WORK INSTRUCTIONS:
Scan the listing and copy each line where the word "Foundation" is present.

SUPPLIED RECORDS section start

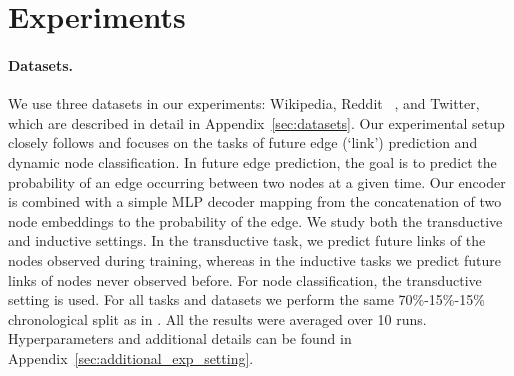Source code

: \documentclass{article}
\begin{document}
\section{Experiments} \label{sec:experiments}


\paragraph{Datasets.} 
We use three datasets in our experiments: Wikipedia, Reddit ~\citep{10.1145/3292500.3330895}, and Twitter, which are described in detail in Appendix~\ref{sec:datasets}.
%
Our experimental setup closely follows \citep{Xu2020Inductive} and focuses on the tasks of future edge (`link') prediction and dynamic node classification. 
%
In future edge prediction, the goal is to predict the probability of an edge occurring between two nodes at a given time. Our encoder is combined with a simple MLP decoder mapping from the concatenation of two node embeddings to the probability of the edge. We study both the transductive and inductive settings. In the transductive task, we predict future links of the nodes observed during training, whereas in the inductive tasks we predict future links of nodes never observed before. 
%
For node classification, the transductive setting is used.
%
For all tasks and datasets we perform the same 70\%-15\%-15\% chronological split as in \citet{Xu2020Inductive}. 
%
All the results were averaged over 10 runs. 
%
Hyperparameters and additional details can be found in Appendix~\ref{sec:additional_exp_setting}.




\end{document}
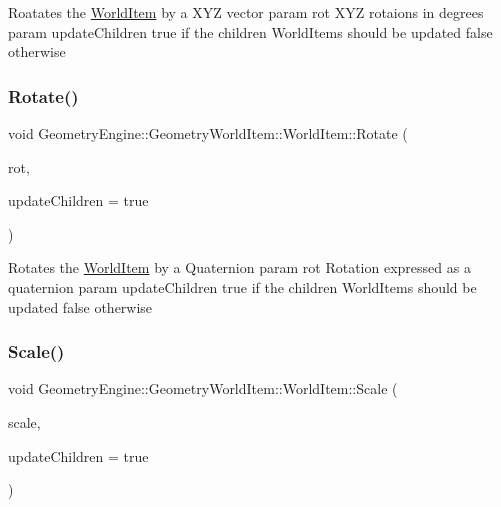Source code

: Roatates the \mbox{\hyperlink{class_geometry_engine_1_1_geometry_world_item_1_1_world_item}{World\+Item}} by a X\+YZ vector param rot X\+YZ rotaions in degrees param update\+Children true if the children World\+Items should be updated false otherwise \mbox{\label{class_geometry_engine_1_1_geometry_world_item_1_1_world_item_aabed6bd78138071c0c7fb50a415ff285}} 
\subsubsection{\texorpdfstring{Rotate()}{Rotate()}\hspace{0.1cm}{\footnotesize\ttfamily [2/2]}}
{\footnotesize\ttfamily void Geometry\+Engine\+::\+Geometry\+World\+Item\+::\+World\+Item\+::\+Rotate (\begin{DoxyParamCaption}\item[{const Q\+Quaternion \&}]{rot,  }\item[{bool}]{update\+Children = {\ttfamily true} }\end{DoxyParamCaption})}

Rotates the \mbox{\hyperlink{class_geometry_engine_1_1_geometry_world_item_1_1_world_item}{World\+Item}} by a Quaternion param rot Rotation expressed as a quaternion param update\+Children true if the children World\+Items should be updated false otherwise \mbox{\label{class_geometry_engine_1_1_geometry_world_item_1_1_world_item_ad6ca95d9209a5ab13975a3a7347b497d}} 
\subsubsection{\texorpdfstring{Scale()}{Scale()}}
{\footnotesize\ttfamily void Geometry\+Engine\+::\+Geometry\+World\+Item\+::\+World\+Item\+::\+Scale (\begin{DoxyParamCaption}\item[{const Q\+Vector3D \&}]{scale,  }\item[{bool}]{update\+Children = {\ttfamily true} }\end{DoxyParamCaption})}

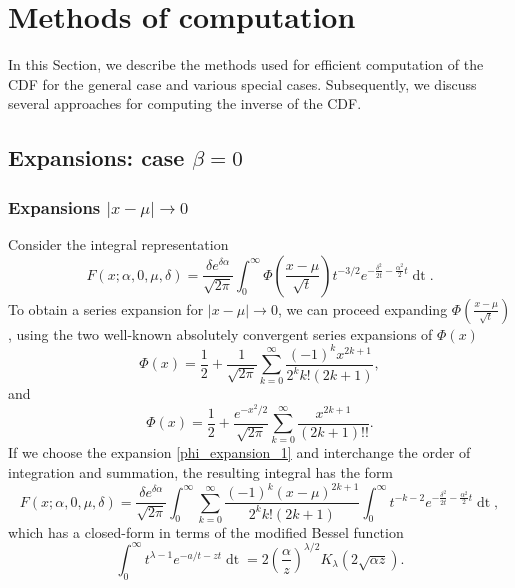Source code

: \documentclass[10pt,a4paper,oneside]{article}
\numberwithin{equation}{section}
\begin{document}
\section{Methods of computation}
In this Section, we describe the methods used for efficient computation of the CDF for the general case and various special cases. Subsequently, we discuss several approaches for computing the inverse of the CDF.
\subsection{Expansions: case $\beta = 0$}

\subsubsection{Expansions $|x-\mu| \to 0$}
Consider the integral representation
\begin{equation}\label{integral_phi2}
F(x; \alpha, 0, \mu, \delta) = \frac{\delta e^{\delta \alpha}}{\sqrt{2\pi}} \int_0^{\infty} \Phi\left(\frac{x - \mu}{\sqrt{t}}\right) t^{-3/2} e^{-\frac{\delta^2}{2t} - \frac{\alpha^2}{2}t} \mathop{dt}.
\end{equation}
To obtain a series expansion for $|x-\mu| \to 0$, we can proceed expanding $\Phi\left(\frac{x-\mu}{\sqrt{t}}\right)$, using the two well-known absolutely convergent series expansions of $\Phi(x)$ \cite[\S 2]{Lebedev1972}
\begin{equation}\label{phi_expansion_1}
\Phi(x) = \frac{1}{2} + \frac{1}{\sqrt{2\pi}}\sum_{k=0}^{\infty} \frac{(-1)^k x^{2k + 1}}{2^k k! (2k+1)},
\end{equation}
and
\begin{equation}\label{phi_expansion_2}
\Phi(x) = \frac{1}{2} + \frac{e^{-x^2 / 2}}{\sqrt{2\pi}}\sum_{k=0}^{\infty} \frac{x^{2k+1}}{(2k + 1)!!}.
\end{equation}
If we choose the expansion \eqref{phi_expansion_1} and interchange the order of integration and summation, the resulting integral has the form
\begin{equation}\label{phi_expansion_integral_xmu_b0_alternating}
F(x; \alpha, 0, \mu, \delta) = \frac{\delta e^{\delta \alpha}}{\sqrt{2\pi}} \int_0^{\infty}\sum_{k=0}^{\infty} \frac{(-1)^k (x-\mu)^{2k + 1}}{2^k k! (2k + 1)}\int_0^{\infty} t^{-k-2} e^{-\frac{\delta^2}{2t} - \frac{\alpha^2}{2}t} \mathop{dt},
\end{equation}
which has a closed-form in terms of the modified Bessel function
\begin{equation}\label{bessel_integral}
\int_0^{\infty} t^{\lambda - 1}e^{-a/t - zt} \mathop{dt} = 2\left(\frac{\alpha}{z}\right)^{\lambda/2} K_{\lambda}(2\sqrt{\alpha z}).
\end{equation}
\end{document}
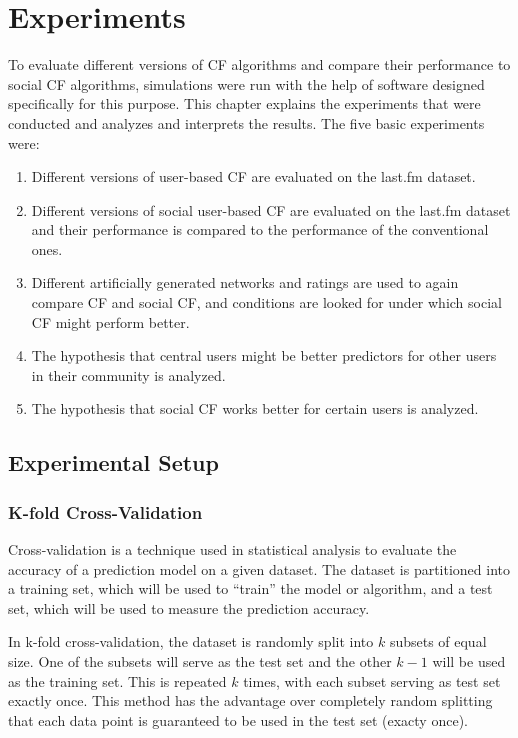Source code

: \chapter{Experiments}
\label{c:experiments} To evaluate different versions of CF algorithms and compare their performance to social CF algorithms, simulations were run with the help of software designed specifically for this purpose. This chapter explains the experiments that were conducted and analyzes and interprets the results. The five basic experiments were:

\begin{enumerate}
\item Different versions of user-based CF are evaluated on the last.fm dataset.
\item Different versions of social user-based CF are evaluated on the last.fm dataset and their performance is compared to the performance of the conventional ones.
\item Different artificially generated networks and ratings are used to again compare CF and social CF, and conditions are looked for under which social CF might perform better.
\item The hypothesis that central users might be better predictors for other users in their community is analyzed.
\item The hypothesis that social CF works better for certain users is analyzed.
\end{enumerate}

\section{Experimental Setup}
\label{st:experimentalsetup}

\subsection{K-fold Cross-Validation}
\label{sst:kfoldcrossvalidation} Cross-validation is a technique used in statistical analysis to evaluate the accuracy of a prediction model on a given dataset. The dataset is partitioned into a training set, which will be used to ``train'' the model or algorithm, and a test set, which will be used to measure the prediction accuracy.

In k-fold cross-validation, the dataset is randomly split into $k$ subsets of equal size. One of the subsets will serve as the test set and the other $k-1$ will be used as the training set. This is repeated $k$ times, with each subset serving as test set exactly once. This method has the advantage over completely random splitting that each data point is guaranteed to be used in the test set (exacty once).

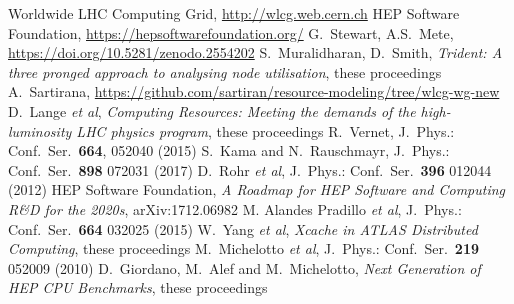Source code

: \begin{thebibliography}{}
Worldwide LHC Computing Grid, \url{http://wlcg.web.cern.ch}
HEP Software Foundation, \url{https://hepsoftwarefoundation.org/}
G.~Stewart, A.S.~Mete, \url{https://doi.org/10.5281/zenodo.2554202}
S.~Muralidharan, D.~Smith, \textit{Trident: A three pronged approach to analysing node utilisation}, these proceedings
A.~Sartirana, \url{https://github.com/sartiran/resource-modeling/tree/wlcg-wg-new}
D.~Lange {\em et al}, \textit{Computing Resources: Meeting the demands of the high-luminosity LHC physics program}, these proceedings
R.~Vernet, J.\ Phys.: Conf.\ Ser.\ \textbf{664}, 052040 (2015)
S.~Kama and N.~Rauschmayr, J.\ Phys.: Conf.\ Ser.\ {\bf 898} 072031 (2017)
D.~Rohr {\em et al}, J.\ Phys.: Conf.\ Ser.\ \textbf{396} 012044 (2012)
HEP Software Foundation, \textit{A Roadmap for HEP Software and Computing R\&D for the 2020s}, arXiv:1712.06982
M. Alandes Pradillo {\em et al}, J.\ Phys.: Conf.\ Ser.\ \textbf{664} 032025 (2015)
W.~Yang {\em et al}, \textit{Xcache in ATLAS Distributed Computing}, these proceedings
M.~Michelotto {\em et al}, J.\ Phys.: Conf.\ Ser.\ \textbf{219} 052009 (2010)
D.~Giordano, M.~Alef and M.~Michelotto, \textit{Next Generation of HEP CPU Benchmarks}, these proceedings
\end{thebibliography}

SUPPLIED RECORDS section end

ANSWER SPACE:
HEP Software Foundation, \url{https://hepsoftwarefoundation.org/}
HEP Software Foundation, \textit{A Roadmap for HEP Software and Computing R\&D for the 2020s}, arXiv:1712.06982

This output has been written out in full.